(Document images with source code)
☆ ☆ ☆
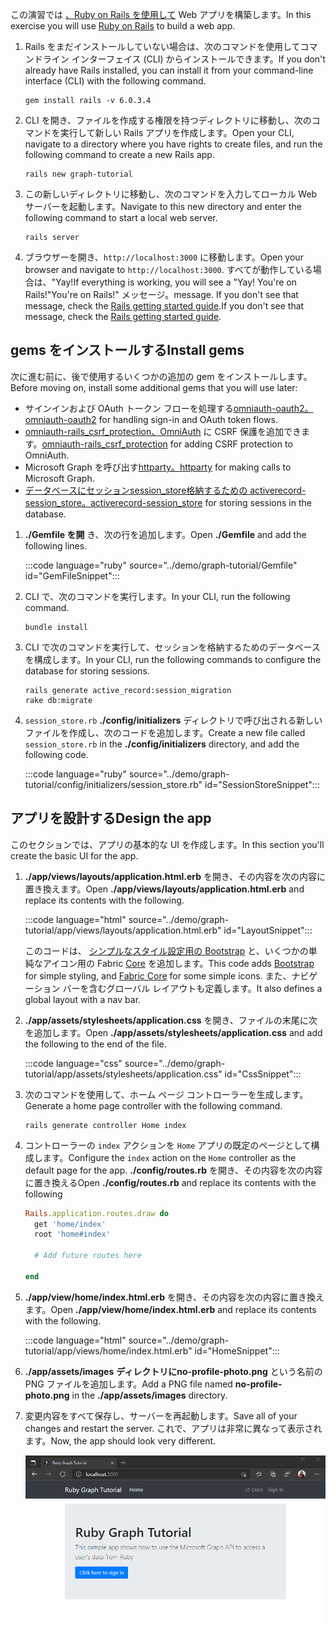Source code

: <!-- markdownlint-disable MD002 MD041 -->

<span data-ttu-id="913c3-101">この演習では [、Ruby on Rails を使用して](https://rubyonrails.org/) Web アプリを構築します。</span><span class="sxs-lookup"><span data-stu-id="913c3-101">In this exercise you will use [Ruby on Rails](https://rubyonrails.org/) to build a web app.</span></span>

1. <span data-ttu-id="913c3-102">Rails をまだインストールしていない場合は、次のコマンドを使用してコマンドライン インターフェイス (CLI) からインストールできます。</span><span class="sxs-lookup"><span data-stu-id="913c3-102">If you don't already have Rails installed, you can install it from your command-line interface (CLI) with the following command.</span></span>

    ```Shell
    gem install rails -v 6.0.3.4
    ```

1. <span data-ttu-id="913c3-103">CLI を開き、ファイルを作成する権限を持つディレクトリに移動し、次のコマンドを実行して新しい Rails アプリを作成します。</span><span class="sxs-lookup"><span data-stu-id="913c3-103">Open your CLI, navigate to a directory where you have rights to create files, and run the following command to create a new Rails app.</span></span>

    ```Shell
    rails new graph-tutorial
    ```

1. <span data-ttu-id="913c3-104">この新しいディレクトリに移動し、次のコマンドを入力してローカル Web サーバーを起動します。</span><span class="sxs-lookup"><span data-stu-id="913c3-104">Navigate to this new directory and enter the following command to start a local web server.</span></span>

    ```Shell
    rails server
    ```

1. <span data-ttu-id="913c3-105">ブラウザーを開き、`http://localhost:3000` に移動します。</span><span class="sxs-lookup"><span data-stu-id="913c3-105">Open your browser and navigate to `http://localhost:3000`.</span></span> <span data-ttu-id="913c3-106">すべてが動作している場合は、"Yay!</span><span class="sxs-lookup"><span data-stu-id="913c3-106">If everything is working, you will see a "Yay!</span></span> <span data-ttu-id="913c3-107">You're on Rails!"</span><span class="sxs-lookup"><span data-stu-id="913c3-107">You're on Rails!"</span></span> <span data-ttu-id="913c3-108">メッセージ。</span><span class="sxs-lookup"><span data-stu-id="913c3-108">message.</span></span> <span data-ttu-id="913c3-109">If you don't see that message, check the [Rails getting started guide](http://guides.rubyonrails.org/).</span><span class="sxs-lookup"><span data-stu-id="913c3-109">If you don't see that message, check the [Rails getting started guide](http://guides.rubyonrails.org/).</span></span>

## <a name="install-gems"></a><span data-ttu-id="913c3-110">gems をインストールする</span><span class="sxs-lookup"><span data-stu-id="913c3-110">Install gems</span></span>

<span data-ttu-id="913c3-111">次に進む前に、後で使用するいくつかの追加の gem をインストールします。</span><span class="sxs-lookup"><span data-stu-id="913c3-111">Before moving on, install some additional gems that you will use later:</span></span>

- <span data-ttu-id="913c3-112">サインインおよび OAuth トークン フローを処理する[omniauth-oauth2。](https://github.com/omniauth/omniauth-oauth2)</span><span class="sxs-lookup"><span data-stu-id="913c3-112">[omniauth-oauth2](https://github.com/omniauth/omniauth-oauth2) for handling sign-in and OAuth token flows.</span></span>
- <span data-ttu-id="913c3-113">[omniauth-rails_csrf_protection、OmniAuth](https://github.com/cookpad/omniauth-rails_csrf_protection) に CSRF 保護を追加できます。</span><span class="sxs-lookup"><span data-stu-id="913c3-113">[omniauth-rails_csrf_protection](https://github.com/cookpad/omniauth-rails_csrf_protection) for adding CSRF protection to OmniAuth.</span></span>
- <span data-ttu-id="913c3-114">Microsoft Graph を呼び出す[httparty。](https://github.com/jnunemaker/httparty)</span><span class="sxs-lookup"><span data-stu-id="913c3-114">[httparty](https://github.com/jnunemaker/httparty) for making calls to Microsoft Graph.</span></span>
- <span data-ttu-id="913c3-115">[データベースにセッションsession_store格納するための activerecord-session_store。](https://github.com/rails/activerecord-session_store)</span><span class="sxs-lookup"><span data-stu-id="913c3-115">[activerecord-session_store](https://github.com/rails/activerecord-session_store) for storing sessions in the database.</span></span>

1. <span data-ttu-id="913c3-116">**./Gemfile を開** き、次の行を追加します。</span><span class="sxs-lookup"><span data-stu-id="913c3-116">Open **./Gemfile** and add the following lines.</span></span>

    :::code language="ruby" source="../demo/graph-tutorial/Gemfile" id="GemFileSnippet":::

1. <span data-ttu-id="913c3-117">CLI で、次のコマンドを実行します。</span><span class="sxs-lookup"><span data-stu-id="913c3-117">In your CLI, run the following command.</span></span>

    ```Shell
    bundle install
    ```

1. <span data-ttu-id="913c3-118">CLI で次のコマンドを実行して、セッションを格納するためのデータベースを構成します。</span><span class="sxs-lookup"><span data-stu-id="913c3-118">In your CLI, run the following commands to configure the database for storing sessions.</span></span>

    ```Shell
    rails generate active_record:session_migration
    rake db:migrate
    ```

1. <span data-ttu-id="913c3-119">`session_store.rb` **./config/initializers** ディレクトリで呼び出される新しいファイルを作成し、次のコードを追加します。</span><span class="sxs-lookup"><span data-stu-id="913c3-119">Create a new file called `session_store.rb` in the **./config/initializers** directory, and add the following code.</span></span>

    :::code language="ruby" source="../demo/graph-tutorial/config/initializers/session_store.rb" id="SessionStoreSnippet":::

## <a name="design-the-app"></a><span data-ttu-id="913c3-120">アプリを設計する</span><span class="sxs-lookup"><span data-stu-id="913c3-120">Design the app</span></span>

<span data-ttu-id="913c3-121">このセクションでは、アプリの基本的な UI を作成します。</span><span class="sxs-lookup"><span data-stu-id="913c3-121">In this section you'll create the basic UI for the app.</span></span>

1. <span data-ttu-id="913c3-122">**./app/views/layouts/application.html.erb** を開き、その内容を次の内容に置き換えます。</span><span class="sxs-lookup"><span data-stu-id="913c3-122">Open **./app/views/layouts/application.html.erb** and replace its contents with the following.</span></span>

    :::code language="html" source="../demo/graph-tutorial/app/views/layouts/application.html.erb" id="LayoutSnippet":::

    <span data-ttu-id="913c3-123">このコードは、 [シンプルなスタイル設定用の Bootstrap](http://getbootstrap.com/) と、いくつかの単純なアイコン用の Fabric [Core](https://developer.microsoft.com/fluentui#/get-started#fabric-core) を追加します。</span><span class="sxs-lookup"><span data-stu-id="913c3-123">This code adds [Bootstrap](http://getbootstrap.com/) for simple styling, and [Fabric Core](https://developer.microsoft.com/fluentui#/get-started#fabric-core) for some simple icons.</span></span> <span data-ttu-id="913c3-124">また、ナビゲーション バーを含むグローバル レイアウトも定義します。</span><span class="sxs-lookup"><span data-stu-id="913c3-124">It also defines a global layout with a nav bar.</span></span>

1. <span data-ttu-id="913c3-125">**./app/assets/stylesheets/application.css** を開き、ファイルの末尾に次を追加します。</span><span class="sxs-lookup"><span data-stu-id="913c3-125">Open **./app/assets/stylesheets/application.css** and add the following to the end of the file.</span></span>

    :::code language="css" source="../demo/graph-tutorial/app/assets/stylesheets/application.css" id="CssSnippet":::

1. <span data-ttu-id="913c3-126">次のコマンドを使用して、ホーム ページ コントローラーを生成します。</span><span class="sxs-lookup"><span data-stu-id="913c3-126">Generate a home page controller with the following command.</span></span>

    ```Shell
    rails generate controller Home index
    ```

1. <span data-ttu-id="913c3-127">コントローラーの `index` アクションを `Home` アプリの既定のページとして構成します。</span><span class="sxs-lookup"><span data-stu-id="913c3-127">Configure the `index` action on the `Home` controller as the default page for the app.</span></span> <span data-ttu-id="913c3-128">**./config/routes.rb** を開き、その内容を次の内容に置き換える</span><span class="sxs-lookup"><span data-stu-id="913c3-128">Open **./config/routes.rb** and replace its contents with the following</span></span>

    ```ruby
    Rails.application.routes.draw do
      get 'home/index'
      root 'home#index'

      # Add future routes here

    end
    ```

1. <span data-ttu-id="913c3-129">**./app/view/home/index.html.erb** を開き、その内容を次の内容に置き換えます。</span><span class="sxs-lookup"><span data-stu-id="913c3-129">Open **./app/view/home/index.html.erb** and replace its contents with the following.</span></span>

    :::code language="html" source="../demo/graph-tutorial/app/views/home/index.html.erb" id="HomeSnippet":::

1. <span data-ttu-id="913c3-130">**./app/assets/images** **ディレクトリにno-profile-photo.png** という名前の PNG ファイルを追加します。</span><span class="sxs-lookup"><span data-stu-id="913c3-130">Add a PNG file named **no-profile-photo.png** in the **./app/assets/images** directory.</span></span>

1. <span data-ttu-id="913c3-131">変更内容をすべて保存し、サーバーを再起動します。</span><span class="sxs-lookup"><span data-stu-id="913c3-131">Save all of your changes and restart the server.</span></span> <span data-ttu-id="913c3-132">これで、アプリは非常に異なって表示されます。</span><span class="sxs-lookup"><span data-stu-id="913c3-132">Now, the app should look very different.</span></span>

    ![デザインが変更されたホーム ページのスクリーンショット](./images/create-app-01.png)
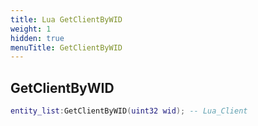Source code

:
 ```yaml
---
title: Lua GetClientByWID
weight: 1
hidden: true
menuTitle: GetClientByWID
---
```

## GetClientByWID
```lua
entity_list:GetClientByWID(uint32 wid); -- Lua_Client
```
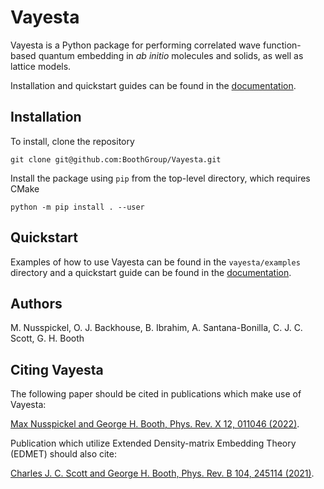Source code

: Vayesta
=======

Vayesta is a Python package for performing correlated wave function-based quantum embedding in
*ab initio* molecules and solids, as well as lattice models.

Installation and quickstart guides can be found in the [documentation](https://boothgroup.github.io/Vayesta/intro.html).


Installation
------------

To install, clone the repository

```
git clone git@github.com:BoothGroup/Vayesta.git
```

Install the package using `pip` from the top-level directory, which requires CMake

```
python -m pip install . --user
```


Quickstart
----------

Examples of how to use Vayesta can be found in the `vayesta/examples` directory
and a quickstart guide can be found in the [documentation](https://boothgroup.github.io/Vayesta/quickstart/index.html).


Authors
-------

M. Nusspickel, O. J. Backhouse, B. Ibrahim, A. Santana-Bonilla, C. J. C. Scott, G. H. Booth


Citing Vayesta
--------------

The following paper should be cited in publications which make use of Vayesta:

[Max Nusspickel and George H. Booth, Phys. Rev. X 12, 011046 (2022)](https://journals.aps.org/prx/abstract/10.1103/PhysRevX.12.011046).

Publication which utilize Extended Density-matrix Embedding Theory (EDMET) should also cite:

[Charles J. C. Scott and George H. Booth, Phys. Rev. B 104, 245114 (2021)](https://journals.aps.org/prb/abstract/10.1103/PhysRevB.104.245114).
☆ ☆ ☆
### DIRECTIONS
Find each line above with the string "Nusspickel", then report how many there are. Write only the number.

### ANSWER BELOW
2